Aquele comentário que a gente ouve, “tadinha”, ele não ajuda, não edifica. Ao mesmo tempo, eu entendo que é ignorância. Já me peguei pensando “tadinha” também em outros casos. Diretamente, nunca perdi trabalho, mas já senti de maneira silenciosa a suposição de que aquele trabalho demandaria muita leitura, que eu não conseguiria. Ficou nas entrelinhas. Eu não entro em embate porque é muito desgastante. Não estou aqui para convencer ninguém. Se não deu aqui, eu vou adiante.
À Radharani Domingos, uma das vítimas recentes e que perdeu a visão, eu diria para procurar recursos, exames específicos, um médico especialista, mas eu diria sobretudo para ela ter força. Isso, ainda que demore para ter um pouco de visão ou que a visão não volte. A vida é maravilhosa, a vida vale. Não pode desanimar. Eu sigo buscando novidades para o meu caso, como no ramo das células-tronco. A Medicina está avançando muito. Pode não dar tempo de um tratamento acontecer comigo, mas uma hora vai acontecer.
A gente sempre pensa que não vai acontecer com a gente. Todo mundo feliz, celebrando. E acontece. A gente precisa tomar cuidado. Qual tipo de cuidado tomar? Não sei. Não beber nunca mais? Não é isso. É ir atrás e buscar o protocolo de saúde se sentir qualquer sintoma. Com essa divulgação dos casos, hoje as pessoas estão sabendo. O profissional do posto de saúde vai saber o que fazer.

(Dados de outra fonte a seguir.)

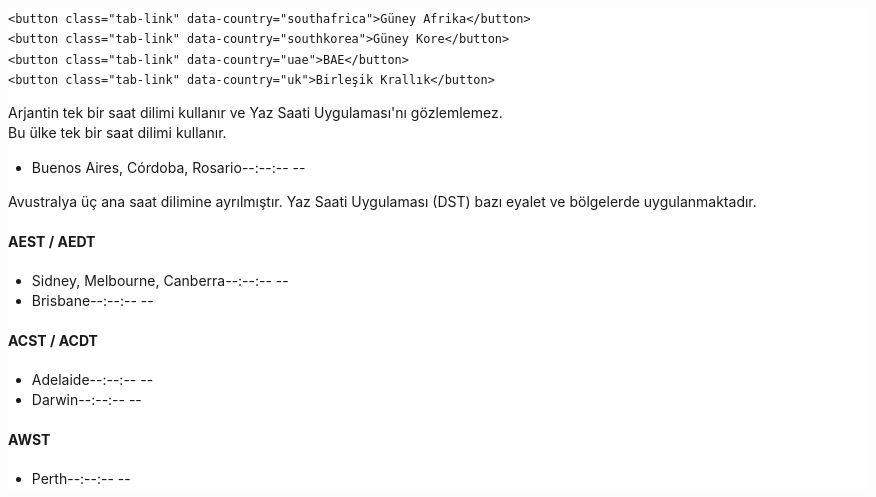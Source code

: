     <button class="tab-link" data-country="southafrica">Güney Afrika</button>
    <button class="tab-link" data-country="southkorea">Güney Kore</button>
    <button class="tab-link" data-country="uae">BAE</button>
    <button class="tab-link" data-country="uk">Birleşik Krallık</button>
  </div>

  
  <div class="tab-content" data-country="argentina">
    <div class="country-section">
      <div class="country-info">
        Arjantin tek bir saat dilimi kullanır ve Yaz Saati Uygulaması'nı gözlemlemez.
      </div>
      <div class="single-timezone-notice">Bu ülke tek bir saat dilimi kullanır.</div>
      <ul class="city-time-list">
        <li class="city-time-item"><span class="city">Buenos Aires, Córdoba, Rosario</span><span class="time" data-timezone="America/Argentina/Buenos_Aires">--:--:-- --</span></li>
      </ul>
    </div>
  </div>

  
  <div class="tab-content" data-country="australia">
    <div class="country-section">
      <div class="country-info">
        Avustralya üç ana saat dilimine ayrılmıştır. Yaz Saati Uygulaması (DST) bazı eyalet ve bölgelerde uygulanmaktadır.
      </div>
      <div class="timezone-group">
        <h4 class="timezone-name">AEST / AEDT</h4>
        <ul class="city-time-list">
          <li class="city-time-item"><span class="city">Sidney, Melbourne, Canberra</span><span class="time" data-timezone="Australia/Sydney">--:--:-- --</span></li>
          <li class="city-time-item"><span class="city">Brisbane</span><span class="time" data-timezone="Australia/Brisbane">--:--:-- --</span></li>
        </ul>
      </div>
      <div class="timezone-group">
        <h4 class="timezone-name">ACST / ACDT</h4>
        <ul class="city-time-list">
          <li class="city-time-item"><span class="city">Adelaide</span><span class="time" data-timezone="Australia/Adelaide">--:--:-- --</span></li>
          <li class="city-time-item"><span class="city">Darwin</span><span class="time" data-timezone="Australia/Darwin">--:--:-- --</span></li>
        </ul>
      </div>
      <div class="timezone-group">
        <h4 class="timezone-name">AWST</h4>
        <ul class="city-time-list">
          <li class="city-time-item"><span class="city">Perth</span><span class="time" data-timezone="Australia/Perth">--:--:-- --</span></li>
        </ul>
      </div>
    </div>
  </div>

Não adianta perder tempo com a pergunta: “Por que comigo?”. Essa resposta talvez venha nas entrelinhas da vida, mas não será clara, explícita. Espero que a minha história inspire e mostre que vale a pena viver, apesar desse absurdo todo.
Depois que eu me divorciei, fiquei um ano sozinha no meu apartamento. No final da pandemia de Covid-19, fui morar com a minha mãe, viúva do meu padrasto. Meu irmão tinha vindo ficar com ela por causa da pandemia. Voltamos a morar juntos, os três, depois de mais de 30 anos. Na última segunda-feira, fiz 54 anos, mas dizem as boas línguas que aparento ter 40. Eu acredito.